───── Records
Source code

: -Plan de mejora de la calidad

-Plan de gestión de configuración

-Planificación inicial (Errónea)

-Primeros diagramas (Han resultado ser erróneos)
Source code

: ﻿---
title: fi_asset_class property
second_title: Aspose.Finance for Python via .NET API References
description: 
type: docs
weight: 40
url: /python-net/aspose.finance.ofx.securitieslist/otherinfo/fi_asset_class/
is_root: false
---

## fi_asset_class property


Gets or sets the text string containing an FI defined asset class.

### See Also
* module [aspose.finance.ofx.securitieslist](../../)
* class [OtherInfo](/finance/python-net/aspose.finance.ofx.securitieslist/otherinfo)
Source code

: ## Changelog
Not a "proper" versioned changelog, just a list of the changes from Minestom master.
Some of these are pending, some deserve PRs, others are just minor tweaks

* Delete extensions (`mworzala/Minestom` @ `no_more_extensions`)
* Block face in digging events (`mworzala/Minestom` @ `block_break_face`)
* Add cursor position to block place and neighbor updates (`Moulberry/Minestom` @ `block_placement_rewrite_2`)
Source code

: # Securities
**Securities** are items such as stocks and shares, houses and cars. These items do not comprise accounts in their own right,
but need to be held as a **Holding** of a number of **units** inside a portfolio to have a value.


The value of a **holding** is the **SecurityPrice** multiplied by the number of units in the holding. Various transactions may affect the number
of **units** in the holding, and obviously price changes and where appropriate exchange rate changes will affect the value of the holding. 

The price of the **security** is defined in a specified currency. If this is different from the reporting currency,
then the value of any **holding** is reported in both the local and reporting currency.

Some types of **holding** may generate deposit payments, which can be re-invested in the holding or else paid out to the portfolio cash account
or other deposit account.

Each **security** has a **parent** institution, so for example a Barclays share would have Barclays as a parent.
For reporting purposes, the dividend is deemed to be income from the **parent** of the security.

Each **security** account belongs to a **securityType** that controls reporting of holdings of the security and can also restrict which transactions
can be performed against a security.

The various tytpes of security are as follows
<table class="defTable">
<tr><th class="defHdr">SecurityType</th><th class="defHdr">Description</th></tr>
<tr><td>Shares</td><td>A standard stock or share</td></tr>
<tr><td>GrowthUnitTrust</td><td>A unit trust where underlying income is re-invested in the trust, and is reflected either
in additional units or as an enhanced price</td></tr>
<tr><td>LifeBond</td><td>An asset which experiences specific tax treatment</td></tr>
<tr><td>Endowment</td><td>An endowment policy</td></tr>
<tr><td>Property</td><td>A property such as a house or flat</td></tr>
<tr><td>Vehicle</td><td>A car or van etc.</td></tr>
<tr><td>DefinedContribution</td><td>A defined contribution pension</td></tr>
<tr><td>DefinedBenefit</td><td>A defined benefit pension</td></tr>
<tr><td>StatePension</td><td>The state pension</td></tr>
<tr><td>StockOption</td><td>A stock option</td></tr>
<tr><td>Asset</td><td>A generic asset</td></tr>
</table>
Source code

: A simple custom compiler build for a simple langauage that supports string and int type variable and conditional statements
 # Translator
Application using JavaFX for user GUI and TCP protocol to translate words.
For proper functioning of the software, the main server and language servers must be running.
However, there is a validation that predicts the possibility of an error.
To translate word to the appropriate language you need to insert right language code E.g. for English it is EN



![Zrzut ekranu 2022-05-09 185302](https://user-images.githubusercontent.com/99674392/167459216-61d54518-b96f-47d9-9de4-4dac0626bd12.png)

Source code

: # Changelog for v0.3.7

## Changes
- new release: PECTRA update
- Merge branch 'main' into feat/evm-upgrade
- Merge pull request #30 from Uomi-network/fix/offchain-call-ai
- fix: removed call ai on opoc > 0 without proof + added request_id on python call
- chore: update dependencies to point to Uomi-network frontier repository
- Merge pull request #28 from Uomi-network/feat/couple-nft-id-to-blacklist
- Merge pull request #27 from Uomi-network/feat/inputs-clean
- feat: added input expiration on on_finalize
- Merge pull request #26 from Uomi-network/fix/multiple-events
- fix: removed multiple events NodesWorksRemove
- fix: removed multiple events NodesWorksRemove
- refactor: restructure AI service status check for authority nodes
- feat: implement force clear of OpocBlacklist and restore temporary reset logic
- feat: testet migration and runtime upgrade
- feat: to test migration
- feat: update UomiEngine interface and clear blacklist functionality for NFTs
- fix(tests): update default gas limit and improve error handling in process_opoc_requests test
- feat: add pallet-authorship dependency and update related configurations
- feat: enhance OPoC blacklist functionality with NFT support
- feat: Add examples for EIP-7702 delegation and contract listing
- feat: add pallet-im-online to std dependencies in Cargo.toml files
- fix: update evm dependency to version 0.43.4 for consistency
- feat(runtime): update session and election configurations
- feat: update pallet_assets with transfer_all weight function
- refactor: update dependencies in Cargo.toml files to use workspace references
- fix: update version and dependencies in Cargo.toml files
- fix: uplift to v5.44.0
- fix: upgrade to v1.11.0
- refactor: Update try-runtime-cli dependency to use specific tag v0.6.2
──────────
**Try it:** From the line containing "- feat: update pallet_assets" down to the last line of the material, each line is to be retyped exactly; no other lines belong in the answer.

**Exercise response:**
- feat: update pallet_assets with transfer_all weight function
- refactor: update dependencies in Cargo.toml files to use workspace references
- fix: update version and dependencies in Cargo.toml files
- fix: uplift to v5.44.0
- fix: upgrade to v1.11.0
- refactor: Update try-runtime-cli dependency to use specific tag v0.6.2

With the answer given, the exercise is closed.